My point here is that we were strong on our idealism and weak on our assumptions and judgment of where peoples’ consciousness was.   I attended an anniversary of the End Conscription Campaign in Port Elizabeth, South Africa in 2009 and I couldn’t believe how milquetoast the politics were.  This was fifteen years after the ANC transformation and these people were still talking like the lads who pitched up in London and New York in 1980. There wasn’t much there worth salvaging. They just didn’t want to go into the army.  Looking after number one seemed to be the order of the day.

I would have to say that we had more success with young men who had already been in the army, versus those who didn’t want to go in.  And those of us who had served communicated much better with the veterans.  We not only understood the regular grievances, we also had jointly experienced some of the war’s horrors.  These guys were the best recruits into the resistance movement and, on the whole, they were the most reliable and genuine.  If we ever established a yardstick, it was here, and it served us (at least me) well.

In our wildest imaginations, we argued for resistance organization in the barracks.  This was nigh impossible because almost every potential resister was isolated or in the minority.  But it was a pursuit that was never abandoned, and we advocated it constantly throughout the pages of Omkeer and our other sources.  Such were our pipe dreams.

The distinction between our efforts and the US ones is that we were exhorting people to change sides. Our task was different and a bit more difficult than what confronted US GI anti-war organizers.

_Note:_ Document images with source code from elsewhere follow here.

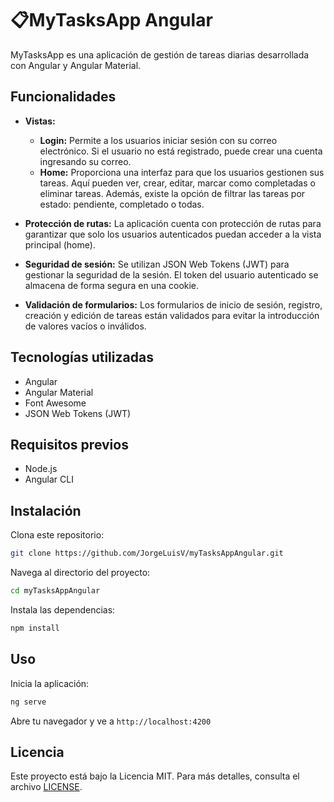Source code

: # 📋MyTasksApp Angular

MyTasksApp es una aplicación de gestión de tareas diarias desarrollada con Angular y Angular Material.

## Funcionalidades

- **Vistas:**

  - **Login:** Permite a los usuarios iniciar sesión con su correo electrónico. Si el usuario no está registrado, puede crear una cuenta ingresando su correo.
  - **Home:** Proporciona una interfaz para que los usuarios gestionen sus tareas. Aquí pueden ver, crear, editar, marcar como completadas o eliminar tareas. Además, existe la opción de filtrar las tareas por estado: pendiente, completado o todas.

- **Protección de rutas:** La aplicación cuenta con protección de rutas para garantizar que solo los usuarios autenticados puedan acceder a la vista principal (home).

- **Seguridad de sesión:** Se utilizan JSON Web Tokens (JWT) para gestionar la seguridad de la sesión. El token del usuario autenticado se almacena de forma segura en una cookie.

- **Validación de formularios:** Los formularios de inicio de sesión, registro, creación y edición de tareas están validados para evitar la introducción de valores vacíos o inválidos.

## Tecnologías utilizadas

- Angular
- Angular Material
- Font Awesome
- JSON Web Tokens (JWT)

## Requisitos previos

- Node.js
- Angular CLI

## Instalación

Clona este repositorio:

```bash
git clone https://github.com/JorgeLuisV/myTasksAppAngular.git
```

Navega al directorio del proyecto:

```bash
cd myTasksAppAngular
```

Instala las dependencias:

```bash
npm install
```

## Uso

Inicia la aplicación:

```bash
ng serve
```

Abre tu navegador y ve a `http://localhost:4200`

## Licencia

Este proyecto está bajo la Licencia MIT. Para más detalles, consulta el archivo [LICENSE](LICENSE).
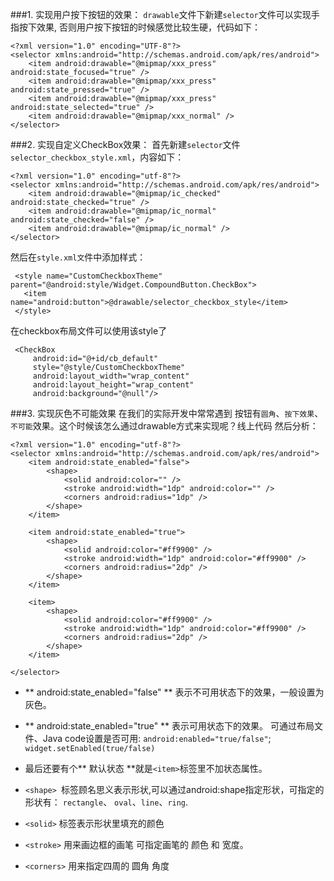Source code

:###1. 实现用户按下按钮的效果：
`drawable`文件下新建`selector`文件可以实现手指按下效果, 否则用户按下按钮的时候感觉比较生硬，代码如下：

```
<?xml version="1.0" encoding="UTF-8"?>
<selector xmlns:android="http://schemas.android.com/apk/res/android">
    <item android:drawable="@mipmap/xxx_press" android:state_focused="true" />
    <item android:drawable="@mipmap/xxx_press" android:state_pressed="true" />
    <item android:drawable="@mipmap/xxx_press" android:state_selected="true" />
    <item android:drawable="@mipmap/xxx_normal" />
</selector>
```


###2. 实现自定义CheckBox效果：
首先新建`selector`文件 `selector_checkbox_style.xml`，内容如下：

```
<?xml version="1.0" encoding="utf-8"?>
<selector xmlns:android="http://schemas.android.com/apk/res/android">
    <item android:drawable="@mipmap/ic_checked" android:state_checked="true" />
    <item android:drawable="@mipmap/ic_normal" android:state_checked="false" />
    <item android:drawable="@mipmap/ic_normal" />
</selector>
```
然后在`style.xml文`件中添加样式：

```
 <style name="CustomCheckboxTheme" parent="@android:style/Widget.CompoundButton.CheckBox">
   <item name="android:button">@drawable/selector_checkbox_style</item>
 </style>
```

在checkbox布局文件可以使用该style了

```
 <CheckBox
     android:id="@+id/cb_default"
     style="@style/CustomCheckboxTheme"
     android:layout_width="wrap_content"
     android:layout_height="wrap_content"
     android:background="@null"/>

```

###3. 实现灰色不可能效果
在我们的实际开发中常常遇到 按钮有`圆角`、`按下效果`、`不可能`效果。这个时候该怎么通过drawable方式来实现呢？线上代码 然后分析：

```
<?xml version="1.0" encoding="utf-8"?>
<selector xmlns:android="http://schemas.android.com/apk/res/android">
    <item android:state_enabled="false">
        <shape>
            <solid android:color="" />
            <stroke android:width="1dp" android:color="" />
            <corners android:radius="1dp" />
        </shape>
    </item>
    
    <item android:state_enabled="true">
        <shape>
            <solid android:color="#ff9900" />
            <stroke android:width="1dp" android:color="#ff9900" />
            <corners android:radius="2dp" />
        </shape>
    </item>
    
    <item>
        <shape>
            <solid android:color="#ff9900" />
            <stroke android:width="1dp" android:color="#ff9900" />
            <corners android:radius="2dp" />
        </shape>
    </item>

</selector>

```
- ** android:state_enabled="false" ** 表示不可用状态下的效果，一般设置为灰色。
- ** android:state_enabled="true" ** 表示可用状态下的效果。
可通过布局文件、Java code设置是否可用: `android:enabled="true/false"`; `widget.setEnabled(true/false)`

- 最后还要有个** 默认状态 **就是`<item>`标签里不加状态属性。

- `<shape> `标签顾名思义表示形状,可以通过android:shape指定形状，可指定的形状有：
	`rectangle`、 `oval`、`line`、`ring`.

- `<solid>` 标签表示形状里填充的颜色
- `<stroke>` 用来画边框的画笔 可指定画笔的 颜色 和 宽度。
- `<corners>` 用来指定四周的 圆角 角度











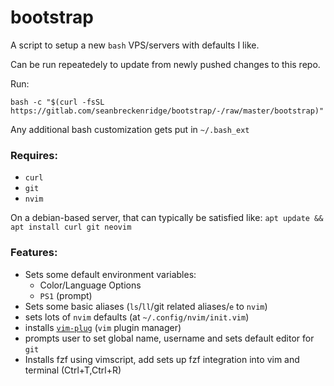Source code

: # bootstrap

A script to setup a new `bash` VPS/servers with defaults I like.

Can be run repeatedely to update from newly pushed changes to this repo.

Run:

```
bash -c "$(curl -fsSL https://gitlab.com/seanbreckenridge/bootstrap/-/raw/master/bootstrap)"
```

Any additional bash customization gets put in `~/.bash_ext`

### Requires:

- `curl`
- `git`
- `nvim`

On a debian-based server, that can typically be satisfied like: `apt update && apt install curl git neovim`

### Features:

- Sets some default environment variables:
  - Color/Language Options
  - `PS1` (prompt)
- Sets some basic aliases (`ls`/`ll`/git related aliases/`e` to `nvim`)
- sets lots of `nvim` defaults (at `~/.config/nvim/init.vim`)
- installs [`vim-plug`](https://github.com/junegunn/vim-plug) (`vim` plugin manager)
- prompts user to set global name, username and sets default editor for `git`
- Installs fzf using vimscript, add sets up fzf integration into vim and terminal (Ctrl+T,Ctrl+R)
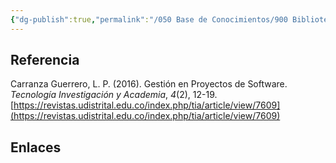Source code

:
 ```yaml
---
{"dg-publish":true,"permalink":"/050 Base de Conocimientos/900 Biblioteca/Zk Lit (Carranza Guerrero, 2016) Gestión en Proyectos de Software/","tags":["definir"]}
---
```


## Referencia
Carranza Guerrero, L. P. (2016). Gestión en Proyectos de Software. _Tecnología Investigación y Academia_, _4_(2), 12-19. [https://revistas.udistrital.edu.co/index.php/tia/article/view/7609](https://revistas.udistrital.edu.co/index.php/tia/article/view/7609)

## Enlaces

By now, you might be asking yourself what has this got to do with the USS Teddy Roosevelt circumstance.  Think about it.  To quote Bruce Springsteen “From small things mama, big things one day come.”  We are all soldiers whether we like it or not.   And we need recruits too.

 

 

 

 

 

1 thought on “On Organizing the Grunts: COVID-19, the Sailors and Some Other World History”

  1. Thanks, Mike Morgan. Very interesting. We need more accounts of soldiers and vets from imperialist militaries dissenting and resisting. Gives U.S. resisters some much-needed historical perspective. See, for example, “April Captains,” a 2000 Portuguese film about the 1974 coup by veterans of Portugal’s imperial war in Angola.